[Start of section]
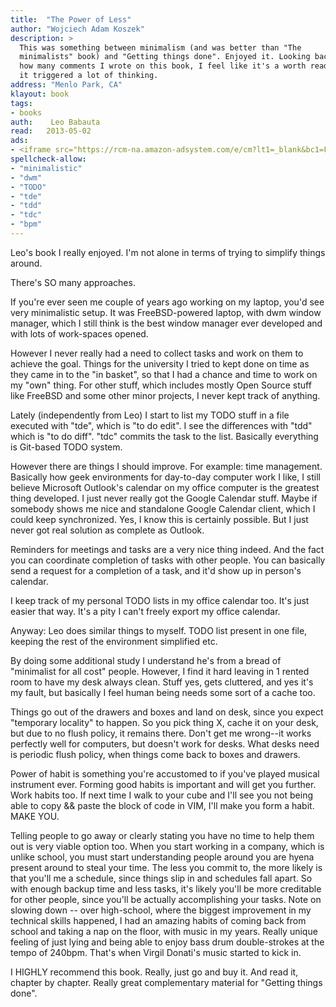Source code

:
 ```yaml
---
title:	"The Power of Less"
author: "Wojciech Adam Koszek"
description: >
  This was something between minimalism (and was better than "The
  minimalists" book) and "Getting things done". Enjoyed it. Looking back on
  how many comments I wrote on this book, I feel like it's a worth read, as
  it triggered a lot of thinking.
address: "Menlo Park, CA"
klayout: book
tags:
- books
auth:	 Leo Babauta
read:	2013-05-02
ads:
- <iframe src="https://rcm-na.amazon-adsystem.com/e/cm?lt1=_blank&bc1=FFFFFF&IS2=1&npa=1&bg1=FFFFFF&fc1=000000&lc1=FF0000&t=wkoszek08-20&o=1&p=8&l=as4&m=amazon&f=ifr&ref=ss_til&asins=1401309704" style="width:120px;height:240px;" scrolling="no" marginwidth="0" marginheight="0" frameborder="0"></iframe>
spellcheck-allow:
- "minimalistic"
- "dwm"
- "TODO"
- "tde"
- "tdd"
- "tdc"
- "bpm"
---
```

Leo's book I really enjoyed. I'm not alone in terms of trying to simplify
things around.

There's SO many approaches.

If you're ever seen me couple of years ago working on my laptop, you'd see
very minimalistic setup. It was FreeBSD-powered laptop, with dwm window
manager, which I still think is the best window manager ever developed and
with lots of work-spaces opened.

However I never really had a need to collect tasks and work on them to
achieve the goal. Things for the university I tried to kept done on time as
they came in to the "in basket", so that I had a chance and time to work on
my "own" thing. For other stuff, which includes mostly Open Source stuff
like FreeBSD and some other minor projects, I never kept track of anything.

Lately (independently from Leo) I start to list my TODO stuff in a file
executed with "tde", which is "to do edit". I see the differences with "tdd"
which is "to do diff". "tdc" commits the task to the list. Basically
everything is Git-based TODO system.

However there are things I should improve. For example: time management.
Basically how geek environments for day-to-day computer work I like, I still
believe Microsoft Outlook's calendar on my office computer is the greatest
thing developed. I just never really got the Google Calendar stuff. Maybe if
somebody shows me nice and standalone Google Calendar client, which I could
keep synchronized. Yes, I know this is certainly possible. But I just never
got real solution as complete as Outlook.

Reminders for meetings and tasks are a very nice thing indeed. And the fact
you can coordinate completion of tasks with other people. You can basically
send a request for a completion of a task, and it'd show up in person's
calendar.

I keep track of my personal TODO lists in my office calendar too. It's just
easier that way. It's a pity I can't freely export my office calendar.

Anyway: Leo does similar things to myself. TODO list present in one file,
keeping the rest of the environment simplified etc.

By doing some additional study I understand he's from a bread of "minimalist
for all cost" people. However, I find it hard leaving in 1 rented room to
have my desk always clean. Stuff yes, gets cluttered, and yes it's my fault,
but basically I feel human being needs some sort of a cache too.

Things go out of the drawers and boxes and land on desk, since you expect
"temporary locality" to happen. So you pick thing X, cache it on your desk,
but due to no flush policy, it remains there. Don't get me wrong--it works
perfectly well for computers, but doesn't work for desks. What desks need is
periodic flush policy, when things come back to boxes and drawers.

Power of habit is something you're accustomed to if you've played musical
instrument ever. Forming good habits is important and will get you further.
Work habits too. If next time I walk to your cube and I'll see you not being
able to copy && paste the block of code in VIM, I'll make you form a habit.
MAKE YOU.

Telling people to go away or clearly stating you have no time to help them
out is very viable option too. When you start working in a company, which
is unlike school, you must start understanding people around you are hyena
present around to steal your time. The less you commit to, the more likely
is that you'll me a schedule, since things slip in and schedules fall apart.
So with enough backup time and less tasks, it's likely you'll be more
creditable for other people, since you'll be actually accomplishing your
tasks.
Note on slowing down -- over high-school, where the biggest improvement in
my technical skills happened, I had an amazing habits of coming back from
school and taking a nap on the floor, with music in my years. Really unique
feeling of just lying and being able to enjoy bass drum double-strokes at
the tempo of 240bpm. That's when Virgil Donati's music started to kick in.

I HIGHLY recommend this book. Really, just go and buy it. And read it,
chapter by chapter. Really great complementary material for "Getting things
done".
[End of section]
[Start of section]
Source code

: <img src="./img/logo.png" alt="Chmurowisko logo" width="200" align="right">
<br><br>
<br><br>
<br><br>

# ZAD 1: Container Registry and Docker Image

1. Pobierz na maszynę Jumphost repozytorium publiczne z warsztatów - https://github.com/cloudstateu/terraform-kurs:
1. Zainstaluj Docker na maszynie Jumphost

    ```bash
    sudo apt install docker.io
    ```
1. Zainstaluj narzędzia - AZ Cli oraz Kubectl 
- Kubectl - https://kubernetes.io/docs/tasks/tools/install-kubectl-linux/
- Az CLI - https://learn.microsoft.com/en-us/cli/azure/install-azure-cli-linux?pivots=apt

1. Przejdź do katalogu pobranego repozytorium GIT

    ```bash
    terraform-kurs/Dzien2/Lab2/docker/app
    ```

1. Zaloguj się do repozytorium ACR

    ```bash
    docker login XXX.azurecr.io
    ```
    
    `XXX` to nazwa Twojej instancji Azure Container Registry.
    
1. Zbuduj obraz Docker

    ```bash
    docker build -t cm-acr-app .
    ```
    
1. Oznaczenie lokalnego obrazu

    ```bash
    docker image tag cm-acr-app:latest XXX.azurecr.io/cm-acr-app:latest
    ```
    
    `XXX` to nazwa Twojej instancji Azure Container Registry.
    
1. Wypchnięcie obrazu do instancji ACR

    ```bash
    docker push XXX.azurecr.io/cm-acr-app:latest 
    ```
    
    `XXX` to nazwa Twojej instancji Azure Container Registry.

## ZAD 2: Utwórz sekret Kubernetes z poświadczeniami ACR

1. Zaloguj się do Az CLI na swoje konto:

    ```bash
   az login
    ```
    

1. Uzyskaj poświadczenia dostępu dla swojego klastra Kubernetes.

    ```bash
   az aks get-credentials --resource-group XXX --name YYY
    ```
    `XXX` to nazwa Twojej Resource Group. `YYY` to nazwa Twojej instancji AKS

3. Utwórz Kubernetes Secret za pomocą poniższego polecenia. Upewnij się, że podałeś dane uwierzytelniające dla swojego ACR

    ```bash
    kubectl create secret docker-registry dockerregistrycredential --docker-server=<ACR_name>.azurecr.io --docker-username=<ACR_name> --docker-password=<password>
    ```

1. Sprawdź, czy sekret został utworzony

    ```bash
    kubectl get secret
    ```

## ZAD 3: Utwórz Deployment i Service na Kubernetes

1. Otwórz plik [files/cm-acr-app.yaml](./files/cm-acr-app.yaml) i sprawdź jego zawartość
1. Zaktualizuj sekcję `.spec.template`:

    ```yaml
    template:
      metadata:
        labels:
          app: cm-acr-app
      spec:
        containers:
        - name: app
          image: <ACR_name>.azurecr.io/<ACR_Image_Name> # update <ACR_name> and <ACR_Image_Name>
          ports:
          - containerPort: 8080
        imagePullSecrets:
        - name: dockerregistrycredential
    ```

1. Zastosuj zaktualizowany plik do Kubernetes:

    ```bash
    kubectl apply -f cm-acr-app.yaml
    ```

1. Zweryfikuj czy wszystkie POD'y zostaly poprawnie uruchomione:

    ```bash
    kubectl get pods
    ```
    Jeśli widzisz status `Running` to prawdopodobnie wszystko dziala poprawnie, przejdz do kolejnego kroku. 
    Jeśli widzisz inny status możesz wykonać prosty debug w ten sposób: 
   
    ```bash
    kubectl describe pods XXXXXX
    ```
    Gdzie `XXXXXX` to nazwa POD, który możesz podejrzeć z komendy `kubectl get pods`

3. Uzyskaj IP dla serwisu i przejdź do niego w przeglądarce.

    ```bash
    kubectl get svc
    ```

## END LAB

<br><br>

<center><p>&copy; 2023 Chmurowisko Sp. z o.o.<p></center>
[End of section]
All lines above from the one holding "Twojej instancji AKS" to the one holding "nazwa POD, który", inclusive, are to be copied exactly; no other line is wanted.

    `XXX` to nazwa Twojej Resource Group. `YYY` to nazwa Twojej instancji AKS

3. Utwórz Kubernetes Secret za pomocą poniższego polecenia. Upewnij się, że podałeś dane uwierzytelniające dla swojego ACR

    ```bash
    kubectl create secret docker-registry dockerregistrycredential --docker-server=<ACR_name>.azurecr.io --docker-username=<ACR_name> --docker-password=<password>
    ```

1. Sprawdź, czy sekret został utworzony

    ```bash
    kubectl get secret
    ```

## ZAD 3: Utwórz Deployment i Service na Kubernetes

1. Otwórz plik [files/cm-acr-app.yaml](./files/cm-acr-app.yaml) i sprawdź jego zawartość
1. Zaktualizuj sekcję `.spec.template`:

    ```yaml
    template:
      metadata:
        labels:
          app: cm-acr-app
      spec:
        containers:
        - name: app
          image: <ACR_name>.azurecr.io/<ACR_Image_Name> # update <ACR_name> and <ACR_Image_Name>
          ports:
          - containerPort: 8080
        imagePullSecrets:
        - name: dockerregistrycredential
    ```

1. Zastosuj zaktualizowany plik do Kubernetes:

    ```bash
    kubectl apply -f cm-acr-app.yaml
    ```

1. Zweryfikuj czy wszystkie POD'y zostaly poprawnie uruchomione:

    ```bash
    kubectl get pods
    ```
    Jeśli widzisz status `Running` to prawdopodobnie wszystko dziala poprawnie, przejdz do kolejnego kroku. 
    Jeśli widzisz inny status możesz wykonać prosty debug w ten sposób: 
   
    ```bash
    kubectl describe pods XXXXXX
    ```
    Gdzie `XXXXXX` to nazwa POD, który możesz podejrzeć z komendy `kubectl get pods`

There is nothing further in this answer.